Re: Strange thing with types

2008-05-29 Thread Diez B. Roggisch
TYR wrote:

 I'm doing some data normalisation, which involves data from a Web site
 being extracted with BeautifulSoup, cleaned up with a regex, then
 having the current year as returned by time()'s tm_year attribute
 inserted, before the data is concatenated with string.join() and fed
 to time.strptime().
 
 Here's some code:
 timeinput = re.split('[\s:-]', rawtime)
 print timeinput #trace statement
 print year #trace statement
 t = timeinput.insert(2, year)
 print t #trace statement
 t1 = string.join(t, '')
 timeobject = time.strptime(t1, %d %b %Y %H %M)
 
 year is a Unicode string; so is the data in rawtime (BeautifulSoup
 gives you Unicode, dammit). And here's the output:
 
 [u'29', u'May', u'01', u'00'] (OK, so the regex is working)
 2008 (OK, so the year is a year)
 None (...but what's this?)
 Traceback (most recent call last):
   File bothv2.py, line 71, in module
 t1 = string.join(t, '')
   File /usr/lib/python2.5/string.py, line 316, in join
 return sep.join(words)
 TypeError

First - don't use module string anymore. Use e.g.

''.join(t)

Second, you can only join strings. but year is an integer. So convert it to
a string first:

t = timeinput.insert(2, str(year))

Diez
--
http://mail.python.org/mailman/listinfo/python-list


Re: Strange thing with types

2008-05-29 Thread alex23
On May 29, 11:09 pm, TYR [EMAIL PROTECTED] wrote:
 I'm doing some data normalisation, which involves data from a Web site
 being extracted with BeautifulSoup, cleaned up with a regex, then
 having the current year as returned by time()'s tm_year attribute
 inserted, before the data is concatenated with string.join() and fed
 to time.strptime().

 Here's some code:
 timeinput = re.split('[\s:-]', rawtime)
 print timeinput #trace statement
 print year #trace statement
 t = timeinput.insert(2, year)
 print t #trace statement
 t1 = string.join(t, '')
 timeobject = time.strptime(t1, %d %b %Y %H %M)
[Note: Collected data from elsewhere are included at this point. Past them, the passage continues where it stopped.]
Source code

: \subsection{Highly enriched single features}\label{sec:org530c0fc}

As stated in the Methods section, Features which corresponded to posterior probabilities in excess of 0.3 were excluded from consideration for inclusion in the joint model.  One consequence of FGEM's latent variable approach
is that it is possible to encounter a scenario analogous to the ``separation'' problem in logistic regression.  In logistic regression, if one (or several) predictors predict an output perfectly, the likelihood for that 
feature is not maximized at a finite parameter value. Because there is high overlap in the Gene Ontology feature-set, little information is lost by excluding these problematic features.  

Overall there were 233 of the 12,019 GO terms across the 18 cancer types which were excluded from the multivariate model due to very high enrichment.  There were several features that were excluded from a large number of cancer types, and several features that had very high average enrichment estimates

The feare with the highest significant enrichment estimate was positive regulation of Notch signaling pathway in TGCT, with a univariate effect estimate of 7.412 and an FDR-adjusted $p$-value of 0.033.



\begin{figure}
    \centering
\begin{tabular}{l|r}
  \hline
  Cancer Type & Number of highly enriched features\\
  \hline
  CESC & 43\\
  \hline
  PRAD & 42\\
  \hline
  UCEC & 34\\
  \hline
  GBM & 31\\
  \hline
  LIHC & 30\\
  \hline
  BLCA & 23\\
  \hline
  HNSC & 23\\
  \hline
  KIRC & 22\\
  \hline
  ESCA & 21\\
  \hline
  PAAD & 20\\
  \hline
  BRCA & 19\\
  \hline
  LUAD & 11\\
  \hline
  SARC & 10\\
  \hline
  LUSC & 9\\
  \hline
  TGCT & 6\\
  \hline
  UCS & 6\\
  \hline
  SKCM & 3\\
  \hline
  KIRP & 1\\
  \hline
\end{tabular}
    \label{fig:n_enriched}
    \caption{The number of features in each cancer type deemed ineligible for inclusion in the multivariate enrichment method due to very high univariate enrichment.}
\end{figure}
 year is a Unicode string; so is the data in rawtime (BeautifulSoup
 gives you Unicode, dammit). And here's the output:

 [u'29', u'May', u'01', u'00'] (OK, so the regex is working)
 2008 (OK, so the year is a year)
 None (...but what's this?)
 Traceback (most recent call last):
   File bothv2.py, line 71, in module
 t1 = string.join(t, '')
   File /usr/lib/python2.5/string.py, line 316, in join
 return sep.join(words)
 TypeError

list.insert modifies the list in-place:

 l = [1,2,3]
 l.insert(2,4)
 l
[1, 2, 4, 3]

It also returns None, which is what you're assigning to 't' and then
trying to join.

Replace your usage of 't' with 'timeinput' and it should work.
--
http://mail.python.org/mailman/listinfo/python-list


Strange thing with types

2008-05-29 Thread TYR
I'm doing some data normalisation, which involves data from a Web site
being extracted with BeautifulSoup, cleaned up with a regex, then
having the current year as returned by time()'s tm_year attribute
inserted, before the data is concatenated with string.join() and fed
to time.strptime().

Here's some code:
timeinput = re.split('[\s:-]', rawtime)
print timeinput #trace statement
print year #trace statement
t = timeinput.insert(2, year)
print t #trace statement
t1 = string.join(t, '')
timeobject = time.strptime(t1, %d %b %Y %H %M)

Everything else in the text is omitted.